Creating my AI Hotel Satisfaction Predictor

September 27, 2023 05:56 AM Share

A few years ago, while traveling through Europe, I stayed at a hotel that looked great on paper. The online reviews praised certain aspects like the wifi and comfort but criticized others like the food and cleanliness. When I finally stayed there, I noticed that my own impression was a mix of these reviews. The room was comfortable, but the restaurant quality was indeed low. That trip made me realize how subjective satisfaction is, and how much it depends on specific features that matter differently to each scenario. Dataset used here.

Creating my AI Hotel Satisfaction Predictor

Later, as I learned more about machine learning, I wanted to connect real-life scenarios with predictive systems. I asked myself: what if there was a way to predict whether someone like me would be satisfied with a hotel stay, based on a set of features? The idea turned into this project. It became a tool that accepts structured information like travel purpose, booking type, and service ratings, and then produces a satisfaction prediction. Streamlit made it easy to present the idea as an interactive web app.

Project Structure

The unzipped folder contained three major components:

app.py: The Streamlit application script that defines the layout, input widgets, model loading, and output display. This is the heart of the project.
requirements.txt: The dependency file that ensures the same environment can be recreated by anyone running the app. Each line locks a specific version of a package.
models/hotel_satisfaction_pipeline.joblib: The trained pipeline saved with joblib.
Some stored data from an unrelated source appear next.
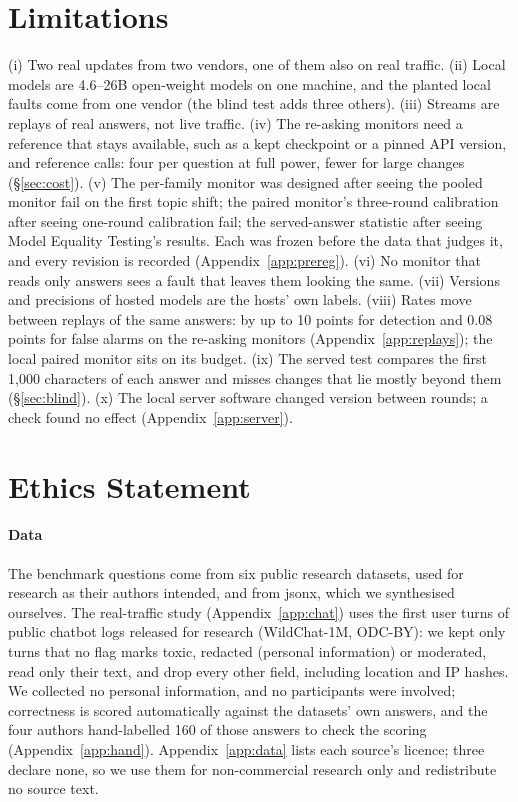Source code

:\documentclass{article}
\begin{document}
\section*{Limitations}
(i) Two real updates from two vendors, one of them also on real traffic. (ii) Local models are 4.6--26B open-weight models on one
machine, and the planted local faults come from one vendor (the blind test adds
three others). (iii) Streams are replays of
real answers, not live traffic. (iv) The re-asking monitors need a reference that
stays available, such as a kept checkpoint or a pinned API version, and reference
calls: four per question at full power, fewer for large changes (\S\ref{sec:cost}). (v) The per-family monitor was designed
after seeing the pooled monitor fail on the first topic shift; the paired monitor's
three-round calibration after seeing one-round calibration fail; the served-answer
statistic after seeing Model Equality Testing's results. Each was frozen before the
data that judges it, and every revision is recorded (Appendix~\ref{app:prereg}).
(vi) No monitor that reads only answers sees a fault that leaves them looking the
same. (vii) Versions and precisions of hosted models are the hosts' own labels.
(viii) Rates move between replays of the same answers: by up to 10 points for
detection and 0.08 points for false alarms on the re-asking monitors
(Appendix~\ref{app:replays}); the local paired monitor sits on its budget.
(ix) The served test compares the first 1{,}000 characters of each answer and
misses changes that lie mostly beyond them (\S\ref{sec:blind}). (x) The local server software
changed version between rounds; a check found no effect (Appendix~\ref{app:server}).

\section*{Ethics Statement}
\paragraph{Data} The benchmark questions come from six public research datasets,
used for research as their authors intended, and from \textsf{jsonx}, which we
synthesised ourselves. The real-traffic study (Appendix~\ref{app:chat}) uses the
first user turns of public chatbot logs released for research (WildChat-1M,
ODC-BY): we kept only turns that no flag marks toxic, redacted (personal
information) or moderated, read only their text, and drop every other field,
including location and IP hashes. We collected no personal information, and no
participants were involved; correctness is scored automatically against the
datasets' own answers, and the four authors hand-labelled 160 of those answers to
check the scoring (Appendix~\ref{app:hand}). Appendix~\ref{app:data} lists each source's licence; three declare none, so we use them for non-commercial research only and redistribute no source text.
\end{document}
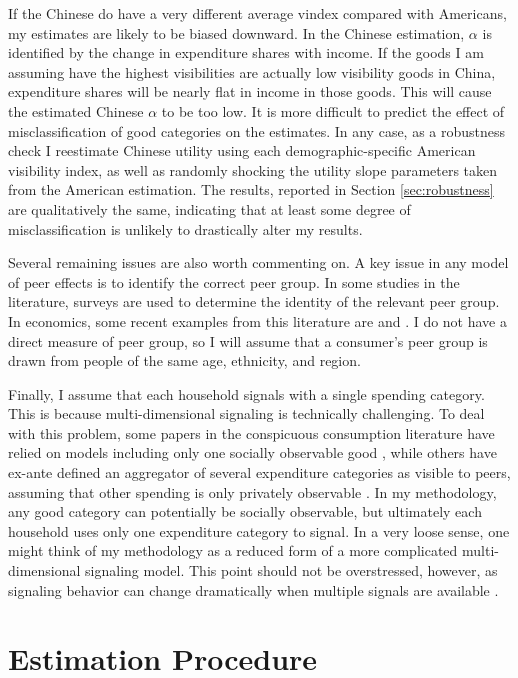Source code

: \documentclass[11pt]{article}
\begin{document}
\begin{CJK}{UTF8}{gbsn}
If the Chinese do have a very different average vindex compared with Americans, my estimates are likely to be biased downward.  In the Chinese estimation, $\alpha$ is identified by the change in expenditure shares with income.  If the goods I am assuming have the highest visibilities are actually low visibility goods in China, expenditure shares will be nearly flat in income in those goods.  This will cause the estimated Chinese $\alpha$ to be too low.  It is more difficult to predict the effect of misclassification of good categories on the estimates.  In any case, as a robustness check I reestimate Chinese utility using each demographic-specific American visibility index, as well as randomly shocking the utility slope parameters taken from the American estimation.  The results, reported in Section \ref{sec:robustness} are qualitatively the same, indicating that at least some degree of misclassification is unlikely to drastically alter my results.

Several remaining issues are also worth commenting on.  A key issue in any model of peer effects is to identify the correct peer group.  In some studies in the literature, surveys are used to determine the identity of the relevant peer group.  In economics, some recent examples from this literature are \citet{conley2010learning} and \citet{christakis2010empirical}.  I do not have a direct measure of peer group, so I will assume that a consumer's peer group is drawn from people of the same age, ethnicity, and region.  

Finally, I assume that each household signals with a single spending category.  This is because multi-dimensional signaling is technically challenging.  To deal with this problem, some papers in the conspicuous consumption literature have relied on models including only one socially observable good \citep{heffetz2011}, while others have ex-ante defined an aggregator of several expenditure categories as visible to peers, assuming that other spending is only privately observable \citep{Charlesetal2009,perez2013measuring}.  In my methodology, any good category can potentially be socially observable, but ultimately each household uses only one expenditure category to signal.  In a very loose sense, one might think of my methodology as a reduced form of a more complicated multi-dimensional signaling model. This point should not be overstressed, however, as signaling behavior can change dramatically when multiple signals are available \citep{matthews1987monopoly}.

\section{Estimation Procedure} 


\end{CJK}
\end{document}
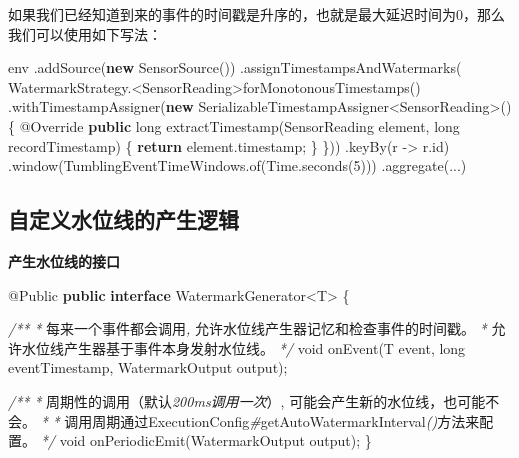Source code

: \documentclass[cn,11pt,chinese]{elegantbook}
\newenvironment{Shaded}{}{}
\newcommand{\AttributeTok}[1]{\textcolor[rgb]{0.49,0.56,0.16}{#1}}
\newcommand{\BuiltInTok}[1]{#1}
\newcommand{\CommentTok}[1]{\textcolor[rgb]{0.38,0.63,0.69}{\textit{#1}}}
\newcommand{\DataTypeTok}[1]{\textcolor[rgb]{0.56,0.13,0.00}{#1}}
\newcommand{\DecValTok}[1]{\textcolor[rgb]{0.25,0.63,0.44}{#1}}
\newcommand{\FunctionTok}[1]{\textcolor[rgb]{0.02,0.16,0.49}{#1}}
\newcommand{\KeywordTok}[1]{\textcolor[rgb]{0.00,0.44,0.13}{\textbf{#1}}}
\newcommand{\NormalTok}[1]{#1}
\begin{document}
如果我们已经知道到来的事件的时间戳是升序的，也就是最大延迟时间为0，那么我们可以使用如下写法：

\begin{Shaded}
\begin{Highlighting}[]
\NormalTok{env}
\NormalTok{  .}\FunctionTok{addSource}\NormalTok{(}\KeywordTok{new} \FunctionTok{SensorSource}\NormalTok{())}
\NormalTok{  .}\FunctionTok{assignTimestampsAndWatermarks}\NormalTok{(}
\NormalTok{    WatermarkStrategy.\textless{}SensorReading\textgreater{}}\FunctionTok{forMonotonousTimestamps}\NormalTok{()}
\NormalTok{      .}\FunctionTok{withTimestampAssigner}\NormalTok{(}\KeywordTok{new}\NormalTok{ SerializableTimestampAssigner\textless{}SensorReading\textgreater{}() \{}
        \AttributeTok{@Override}
        \KeywordTok{public} \DataTypeTok{long} \FunctionTok{extractTimestamp}\NormalTok{(SensorReading element, }\DataTypeTok{long}\NormalTok{ recordTimestamp) \{}
          \KeywordTok{return}\NormalTok{ element.}\FunctionTok{timestamp}\NormalTok{;}
\NormalTok{        \}}
\NormalTok{    \}))}
\NormalTok{    .}\FunctionTok{keyBy}\NormalTok{(r {-}\textgreater{} r.}\FunctionTok{id}\NormalTok{)}
\NormalTok{    .}\FunctionTok{window}\NormalTok{(TumblingEventTimeWindows.}\FunctionTok{of}\NormalTok{(}\BuiltInTok{Time}\NormalTok{.}\FunctionTok{seconds}\NormalTok{(}\DecValTok{5}\NormalTok{)))}
\NormalTok{    .}\FunctionTok{aggregate}\NormalTok{(...)}
\end{Highlighting}
\end{Shaded}

\hypertarget{ux81eaux5b9aux4e49ux6c34ux4f4dux7ebfux7684ux4ea7ux751fux903bux8f91}{%
\subsection{自定义水位线的产生逻辑}\label{ux81eaux5b9aux4e49ux6c34ux4f4dux7ebfux7684ux4ea7ux751fux903bux8f91}}

\textbf{产生水位线的接口}

\begin{Shaded}
\begin{Highlighting}[]
\AttributeTok{@Public}
\KeywordTok{public} \KeywordTok{interface}\NormalTok{ WatermarkGenerator\textless{}T\textgreater{} \{}

    \CommentTok{/**}
     \CommentTok{*}\NormalTok{ 每来一个事件都会调用}\CommentTok{,}\NormalTok{ 允许水位线产生器记忆和检查事件的时间戳。}
     \CommentTok{*}\NormalTok{ 允许水位线产生器基于事件本身发射水位线。}
     \CommentTok{*/}
    \DataTypeTok{void} \FunctionTok{onEvent}\NormalTok{(T event, }\DataTypeTok{long}\NormalTok{ eventTimestamp, WatermarkOutput output);}

    \CommentTok{/**}
     \CommentTok{*}\NormalTok{ 周期性的调用（默认}\CommentTok{200ms调用一次}\NormalTok{）, 可能会产生新的水位线，也可能不会。}
     \CommentTok{*}
     \CommentTok{*}\NormalTok{ 调用周期通过ExecutionConfig}\CommentTok{\#}\NormalTok{getAutoWatermarkInterval}\CommentTok{()}\NormalTok{方法来配置。}
     \CommentTok{*/}
    \DataTypeTok{void} \FunctionTok{onPeriodicEmit}\NormalTok{(WatermarkOutput output);}
\NormalTok{\}}
\end{Highlighting}
\end{Shaded}
\end{document}
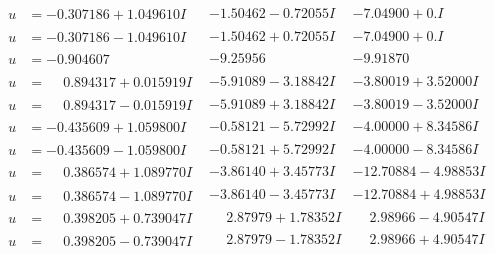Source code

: \documentclass[1p]{elsarticle_modified}
\theoremstyle{definition}
\begin{document}
$$\begin{array}{c|c|c}
\begin{aligned}
u &= -0.307186 + 1.049610 I\end{aligned}
 & -1.50462 - 0.72055 I & -7.04900 + 0. I\phantom{ +0.000000I} \\ \hline\begin{aligned}
u &= -0.307186 - 1.049610 I\end{aligned}
 & -1.50462 + 0.72055 I & -7.04900 + 0. I\phantom{ +0.000000I} \\ \hline\begin{aligned}
u &= -0.904607\phantom{ +0.000000I}\end{aligned}
 & -9.25956\phantom{ +0.000000I} & -9.91870\phantom{ +0.000000I} \\ \hline\begin{aligned}
u &= \phantom{-}0.894317 + 0.015919 I\end{aligned}
 & -5.91089 - 3.18842 I & -3.80019 + 3.52000 I \\ \hline\begin{aligned}
u &= \phantom{-}0.894317 - 0.015919 I\end{aligned}
 & -5.91089 + 3.18842 I & -3.80019 - 3.52000 I \\ \hline\begin{aligned}
u &= -0.435609 + 1.059800 I\end{aligned}
 & -0.58121 - 5.72992 I & -4.00000 + 8.34586 I \\ \hline\begin{aligned}
u &= -0.435609 - 1.059800 I\end{aligned}
 & -0.58121 + 5.72992 I & -4.00000 - 8.34586 I \\ \hline\begin{aligned}
u &= \phantom{-}0.386574 + 1.089770 I\end{aligned}
 & -3.86140 + 3.45773 I & -12.70884 - 4.98853 I \\ \hline\begin{aligned}
u &= \phantom{-}0.386574 - 1.089770 I\end{aligned}
 & -3.86140 - 3.45773 I & -12.70884 + 4.98853 I \\ \hline\begin{aligned}
u &= \phantom{-}0.398205 + 0.739047 I\end{aligned}
 & \phantom{-}2.87979 + 1.78352 I & \phantom{-}2.98966 - 4.90547 I \\ \hline\begin{aligned}
u &= \phantom{-}0.398205 - 0.739047 I\end{aligned}
 & \phantom{-}2.87979 - 1.78352 I & \phantom{-}2.98966 + 4.90547 I \\ \hline\begin{aligned}

\end{aligned}
\end{array}$$
\end{document}
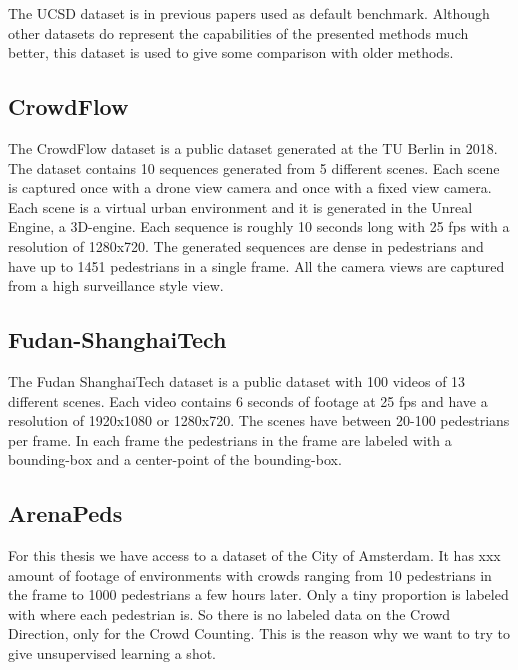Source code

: The UCSD dataset is in previous papers used as default benchmark. Although other datasets do represent the capabilities of the presented methods much better, this dataset is used to give some comparison with older methods.

\subsection{CrowdFlow}
The CrowdFlow dataset \cite{Schroder2019} is a public dataset generated at the TU Berlin in 2018. The dataset contains 10 sequences generated from 5 different scenes. Each scene is captured once with a drone view camera and once with a fixed view camera. Each scene is a virtual urban environment and it is generated in the Unreal Engine, a 3D-engine. Each sequence is roughly 10 seconds long with 25 fps with a resolution of 1280x720. The generated sequences are dense in pedestrians and have up to 1451 pedestrians in a single frame. All the camera views are captured from a high surveillance style view.

\subsection{Fudan-ShanghaiTech}
The Fudan ShanghaiTech dataset \cite{Fang2019} is a public dataset with 100 videos of 13 different scenes. Each video contains 6 seconds of footage at 25 fps and have a resolution of 1920x1080 or 1280x720. The scenes have between 20-100 pedestrians per frame. In each frame the pedestrians in the frame are labeled with a bounding-box and a center-point of the bounding-box.

\subsection{ArenaPeds}
For this thesis we have access to a dataset of the City of Amsterdam. It has xxx amount of footage of environments with crowds ranging from 10 pedestrians in the frame to 1000 pedestrians a few hours later. Only a tiny proportion is labeled with where each pedestrian is. So there is no labeled data on the Crowd Direction, only for the Crowd Counting. This is the reason why we want to try to give unsupervised learning a shot.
This binary object contains both preprocessing and the classifier that interprets inputs.

Each file had a specific role. The script controlled the flow, the requirements provided consistency, and the model file held the intelligence.

requirements.txt Explained in Context

streamlit
pandas==2.2.2
scikit-learn==1.6.1
numpy==2.0.2
scipy==1.16.1
joblib==1.5.2

Streamlit

Streamlit enabled me to focus on user experience without writing raw HTML or JavaScript. It provided high-level widgets like selectbox and slider which I used to capture categorical and numerical values. It also offered functions like st.success and st.dataframe to render results. Without Streamlit, I would have spent significant time building a frontend.

Pandas

The model pipeline expected data in a tabular format. Pandas was perfect for that because I could take all user input, wrap it into a dictionary, and then convert it into a single-row DataFrame. By explicitly setting columns equal to feature_cols, I ensured alignment with training. Pandas also made it easy to structure probability outputs into a sortable DataFrame for display.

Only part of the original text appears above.